One dog to rule them all

It's of course outstanding that the folk of Occupy Denver elected a border collie as their leader, but the reason why is almost as good:

[I]t began with Michael Moore.  Stung by the documentarian's refusal to follow general assembly guidelines at his recent visit to Occupy Denver, the idea of electing a symbolic (if hairy) leader struck [Nesby] as an opportune statement. "(Moore) walked in with security and made everyone listen to him in the center of the circle with a bullhorn like he was our leader, even though he said out loud it's a leaderless movement," says Nesby […].  He and a few fellow occupiers gathered to contradict the misconception that the group needs an end-all representative.

Ooh, that's gotta hurt.  And for your amusement (always my top priority), here's Time's creative rendition of that same point:

Nesby decided to throw his furry friend’s proverbial hat in the ring after Michael Moore visited Occupy Denver and captivated him with the possibility of a symbolic leader.

“(Moore) walked in with security and made everyone listen to him in the center of the circle with a bullhorn like he was our leader, even though he said out loud it’s a leaderless movement,” told the Denver Westword.

Oh man, so close.

10 thoughts on “One dog to rule them all”

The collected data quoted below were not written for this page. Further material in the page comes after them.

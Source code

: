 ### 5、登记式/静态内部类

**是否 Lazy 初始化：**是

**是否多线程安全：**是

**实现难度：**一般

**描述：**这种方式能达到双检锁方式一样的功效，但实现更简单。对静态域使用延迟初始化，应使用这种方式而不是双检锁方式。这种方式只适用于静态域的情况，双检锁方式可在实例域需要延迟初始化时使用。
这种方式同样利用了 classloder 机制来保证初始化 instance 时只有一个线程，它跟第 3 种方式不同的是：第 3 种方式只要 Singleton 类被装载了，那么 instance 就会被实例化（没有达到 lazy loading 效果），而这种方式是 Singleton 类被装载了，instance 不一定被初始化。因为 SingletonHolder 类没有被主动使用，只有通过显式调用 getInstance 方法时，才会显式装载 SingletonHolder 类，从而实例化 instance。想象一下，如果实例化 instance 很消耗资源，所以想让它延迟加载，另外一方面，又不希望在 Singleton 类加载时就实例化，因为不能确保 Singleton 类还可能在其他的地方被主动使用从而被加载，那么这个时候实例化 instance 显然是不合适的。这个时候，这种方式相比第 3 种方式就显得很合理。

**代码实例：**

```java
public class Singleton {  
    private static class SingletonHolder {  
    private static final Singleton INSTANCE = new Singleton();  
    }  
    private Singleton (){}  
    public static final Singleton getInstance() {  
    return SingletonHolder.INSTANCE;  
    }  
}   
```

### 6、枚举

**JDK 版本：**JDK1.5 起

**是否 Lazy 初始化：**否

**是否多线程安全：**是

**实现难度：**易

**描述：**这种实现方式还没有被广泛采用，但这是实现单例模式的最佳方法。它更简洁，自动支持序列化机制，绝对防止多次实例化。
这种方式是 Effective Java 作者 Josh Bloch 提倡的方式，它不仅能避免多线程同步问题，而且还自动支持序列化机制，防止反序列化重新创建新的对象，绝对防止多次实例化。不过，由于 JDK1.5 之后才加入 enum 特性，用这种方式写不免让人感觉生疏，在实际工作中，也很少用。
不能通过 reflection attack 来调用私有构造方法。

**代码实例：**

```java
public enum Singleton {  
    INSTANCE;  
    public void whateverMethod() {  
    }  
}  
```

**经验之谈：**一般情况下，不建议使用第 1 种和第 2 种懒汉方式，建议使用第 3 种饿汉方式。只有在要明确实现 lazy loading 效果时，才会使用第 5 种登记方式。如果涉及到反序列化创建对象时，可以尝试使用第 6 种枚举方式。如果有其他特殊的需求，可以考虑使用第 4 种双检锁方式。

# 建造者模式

  1. That magazine is thick to a degree that continues to shock me. I cannot set the bar low enough for them. I did an interview at OWS with a guy from Time (don’t know if it got published, I can’t read that shit even if I’m in it), and I started talking about the lack of representation in our representative democracy, then how concentrated wealth is exploiting the underclass through a rigged system. And the guy cuts me off and goes “Whoa, whoa, whoa, first you told me about your problems with government, now you’re talking about the financial system, which is it?” And I really had to take a second to recover from the sheer inanity of the question. Not only did he not have any concept of the two being intertwined (I would’ve expected that much), but the very notion of someone having grievances with both government and the financial sector was totally foreign. It’s really something else when you talk to these people face to face to see how disconnected they are from reality.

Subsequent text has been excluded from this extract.